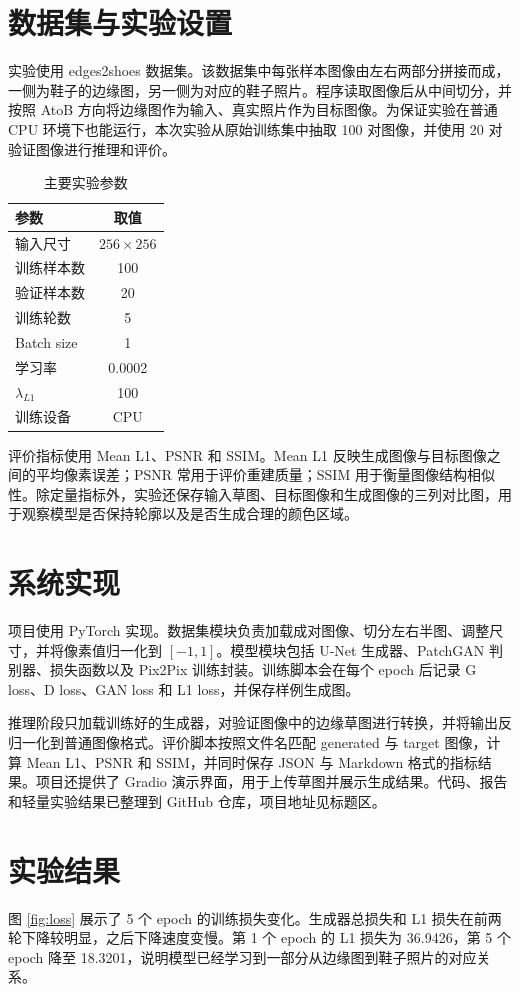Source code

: \documentclass[UTF8,a4paper,twocolumn,10pt]{ctexart}
\begin{document}
\section{数据集与实验设置}
实验使用 edges2shoes 数据集。该数据集中每张样本图像由左右两部分拼接而成，一侧为鞋子的边缘图，另一侧为对应的鞋子照片。程序读取图像后从中间切分，并按照 AtoB 方向将边缘图作为输入、真实照片作为目标图像。为保证实验在普通 CPU 环境下也能运行，本次实验从原始训练集中抽取 100 对图像，并使用 20 对验证图像进行推理和评价。

\begin{table}[H]
\centering
\caption{主要实验参数}
\label{tab:setting}
\begin{tabular}{lc}
\toprule
参数 & 取值 \\
\midrule
输入尺寸 & $256\times256$ \\
训练样本数 & 100 \\
验证样本数 & 20 \\
训练轮数 & 5 \\
Batch size & 1 \\
学习率 & 0.0002 \\
$\lambda_{L1}$ & 100 \\
训练设备 & CPU \\
\bottomrule
\end{tabular}
\end{table}

评价指标使用 Mean L1、PSNR 和 SSIM。Mean L1 反映生成图像与目标图像之间的平均像素误差；PSNR 常用于评价重建质量；SSIM 用于衡量图像结构相似性。除定量指标外，实验还保存输入草图、目标图像和生成图像的三列对比图，用于观察模型是否保持轮廓以及是否生成合理的颜色区域。

\section{系统实现}
项目使用 PyTorch 实现。数据集模块负责加载成对图像、切分左右半图、调整尺寸，并将像素值归一化到 $[-1,1]$。模型模块包括 U-Net 生成器、PatchGAN 判别器、损失函数以及 Pix2Pix 训练封装。训练脚本会在每个 epoch 后记录 G loss、D loss、GAN loss 和 L1 loss，并保存样例生成图。

推理阶段只加载训练好的生成器，对验证图像中的边缘草图进行转换，并将输出反归一化到普通图像格式。评价脚本按照文件名匹配 generated 与 target 图像，计算 Mean L1、PSNR 和 SSIM，并同时保存 JSON 与 Markdown 格式的指标结果。项目还提供了 Gradio 演示界面，用于上传草图并展示生成结果。代码、报告和轻量实验结果已整理到 GitHub 仓库，项目地址见标题区。

\section{实验结果}
图 \ref{fig:loss} 展示了 5 个 epoch 的训练损失变化。生成器总损失和 L1 损失在前两轮下降较明显，之后下降速度变慢。第 1 个 epoch 的 L1 损失为 36.9426，第 5 个 epoch 降至 18.3201，说明模型已经学习到一部分从边缘图到鞋子照片的对应关系。
\end{document}
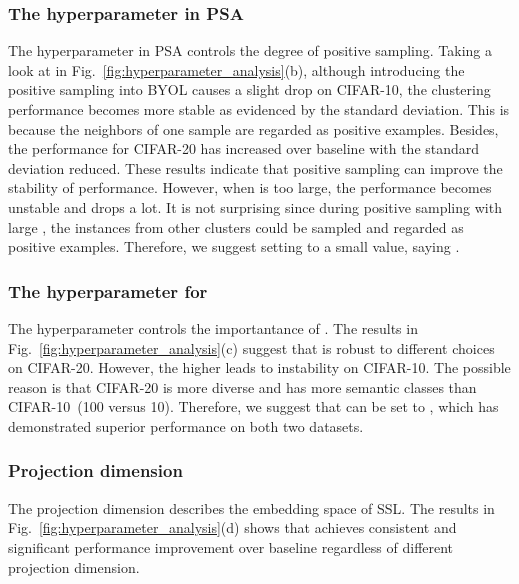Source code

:\subsubsection{The hyperparameter  in PSA} 
The hyperparameter  in PSA controls the degree of positive sampling. Taking a look at  in Fig.~\ref{fig:hyperparameter_analysis}(b), although introducing the positive sampling into BYOL causes a slight drop on CIFAR-10, the clustering performance becomes more stable as evidenced by the standard deviation. This is because the neighbors of one sample are regarded as positive examples. Besides, the performance for CIFAR-20 has increased over baseline with the standard deviation reduced. These results indicate that positive sampling can improve the stability of performance. However, when  is too large, the performance becomes unstable and drops a lot. It is not surprising since during positive sampling with large , the instances from other clusters could be sampled and regarded as positive examples. Therefore, we suggest setting   to a small value, saying .



\subsubsection{The hyperparameter  for \lossname} 
The hyperparameter  controls the importantance of \lossname. The results in Fig.~\ref{fig:hyperparameter_analysis}(c) suggest that \methodname is robust to different choices on CIFAR-20. However, the higher  leads to instability on CIFAR-10. The possible reason is that CIFAR-20 is more diverse and has more semantic classes than CIFAR-10~(100 versus 10). Therefore, we suggest that  can be set to , which has demonstrated superior performance on both two datasets.

\subsubsection{Projection dimension} 
The projection dimension describes the embedding space of SSL. The results in Fig.~\ref{fig:hyperparameter_analysis}(d) shows that \methodname achieves consistent and significant performance improvement over baseline regardless of different projection dimension.

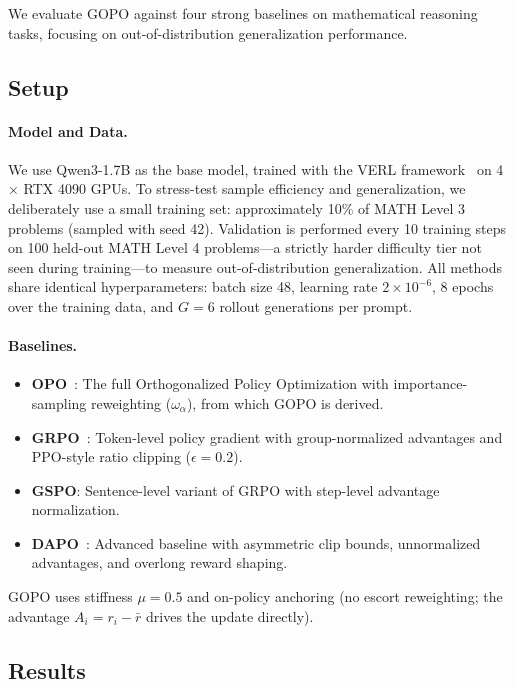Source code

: \documentclass[11pt]{article}
\theoremstyle{definition}
\theoremstyle{remark}
\begin{document}
We evaluate GOPO against four strong baselines on mathematical reasoning tasks, focusing on out-of-distribution generalization performance.

\subsection{Setup}

\paragraph{Model and Data.} We use Qwen3-1.7B as the base model, trained with the VERL framework~\cite{Sheng2024HybridFlow} on 4$\times$ RTX 4090 GPUs. To stress-test sample efficiency and generalization, we deliberately use a small training set: approximately 10\% of MATH Level 3 problems (sampled with seed 42). Validation is performed every 10 training steps on 100 held-out MATH Level 4 problems---a strictly harder difficulty tier not seen during training---to measure out-of-distribution generalization. All methods share identical hyperparameters: batch size 48, learning rate $2 \times 10^{-6}$, 8 epochs over the training data, and $G=6$ rollout generations per prompt.

\paragraph{Baselines.}
\begin{itemize}[leftmargin=2em]
    \item \textbf{OPO}~\cite{Wang2025OPO}: The full Orthogonalized Policy Optimization with importance-sampling reweighting ($\omega_\alpha$), from which GOPO is derived.
    \item \textbf{GRPO}~\cite{Shao2024GRPO}: Token-level policy gradient with group-normalized advantages and PPO-style ratio clipping ($\epsilon = 0.2$).
    \item \textbf{GSPO}: Sentence-level variant of GRPO with step-level advantage normalization.
    \item \textbf{DAPO}~\cite{Yu2025DAPO}: Advanced baseline with asymmetric clip bounds, unnormalized advantages, and overlong reward shaping.
\end{itemize}
GOPO uses stiffness $\mu = 0.5$ and on-policy anchoring (no escort reweighting; the advantage $A_i = r_i - \bar{r}$ drives the update directly).

\subsection{Results}
\end{document}
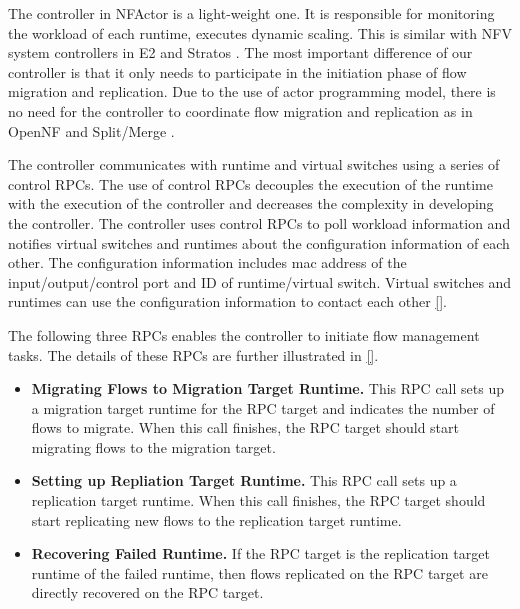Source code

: The controller in NFActor is a light-weight one. It is responsible for monitoring the workload of each runtime, executes dynamic scaling. This is similar with NFV system controllers in E2 \cite{palkar2015e2} and Stratos \cite{gember2012stratos}. The most important difference of our controller is that it only needs to participate in the initiation phase of flow migration and replication. Due to the use of actor programming model, there is no need for the controller to coordinate flow migration and replication as in OpenNF \cite{gember2015opennf} and Split/Merge \cite{rajagopalan2013split}.

The controller communicates with runtime and virtual switches using a series of control RPCs. The use of control RPCs decouples the execution of the runtime with the execution of the controller and decreases the complexity in developing the controller. The controller uses control RPCs to poll workload information and notifies virtual switches and runtimes about the configuration information of each other. The configuration information includes mac address of the input/output/control port and ID of runtime/virtual switch. Virtual switches and runtimes can use the configuration information to contact each other \ref{}.

The following three RPCs enables the controller to initiate flow management tasks. The details of these RPCs are further illustrated in \ref{}.

\begin{itemize}

\item \textbf{Migrating Flows to Migration Target Runtime.} This RPC call sets up a migration target runtime for the RPC target and indicates the number of flows to migrate. When this call finishes, the RPC target should start migrating flows to the migration target.


\item \textbf{Setting up Repliation Target Runtime.} This RPC call sets up a replication target runtime. When this call finishes, the RPC target should start replicating new flows to the replication target runtime.

\item \textbf{Recovering Failed Runtime.} If the RPC target is the replication target runtime of the failed runtime, then flows replicated on the RPC target are directly recovered on the RPC target.

\end{itemize}

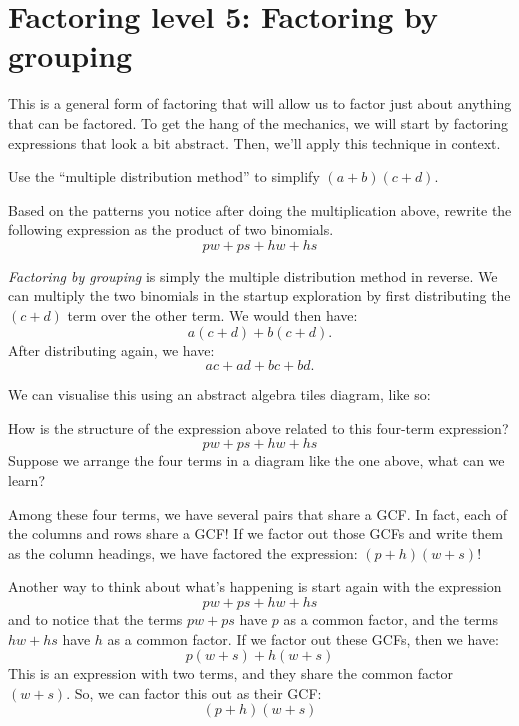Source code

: \section{Factoring level 5: Factoring by grouping}

This is a general form of factoring that will allow us to factor just about anything that can be factored. To get the hang of the mechanics, we will start by factoring expressions that look a bit abstract. Then, we'll apply this technique in context.
 
\begin{boxedexplore}
Use the ``multiple distribution method'' to simplify $(a+b)(c+d)$.

Based on the patterns you notice after doing the multiplication above, rewrite the following expression as the product of two binomials.
\[pw + ps + hw + hs\]
\end{boxedexplore}

\textit{Factoring by grouping} is simply the multiple distribution method in reverse. We can multiply the two binomials in the startup exploration by first distributing the $(c+d)$ term over the other term. We would then have:
\[a (c + d) + b (c + d).\]
After distributing again, we have:
\[ac +ad + bc + bd.\]

We can visualise this using an abstract algebra tiles diagram, like so:

How is the structure of the expression above related to this four-term expression?
\[pw + ps + hw + hs\]
Suppose we arrange the four terms in a diagram like the one above, what can we learn?

Among these four terms, we have several pairs that share a GCF. In fact, each of the columns and rows share a GCF! If we factor out those GCFs and write them as the column headings, we have factored the expression: $(p+h)(w+s)$!

Another way to think about what's happening is start again with the expression
\[pw + ps + hw + hs\]
and to notice that the terms $pw + ps$ have $p$ as a common factor, and the terms $hw+hs$ have $h$ as a common factor. If we factor out these GCFs, then we have:
\[p(w+s) + h(w+s)\]
This is an expression with two terms, and they share the common factor $(w+s)$. So, we can factor this out as their GCF:
\[(p+h)(w+s)\]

ACTIVITY:
Please print exactly the lines of the entries above, beginning with the line that contains "Another way to" and ending with the last line.

EXERCISE RESPONSE:
Another way to think about what's happening is start again with the expression
\[pw + ps + hw + hs\]
and to notice that the terms $pw + ps$ have $p$ as a common factor, and the terms $hw+hs$ have $h$ as a common factor. If we factor out these GCFs, then we have:
\[p(w+s) + h(w+s)\]
This is an expression with two terms, and they share the common factor $(w+s)$. So, we can factor this out as their GCF:
\[(p+h)(w+s)\]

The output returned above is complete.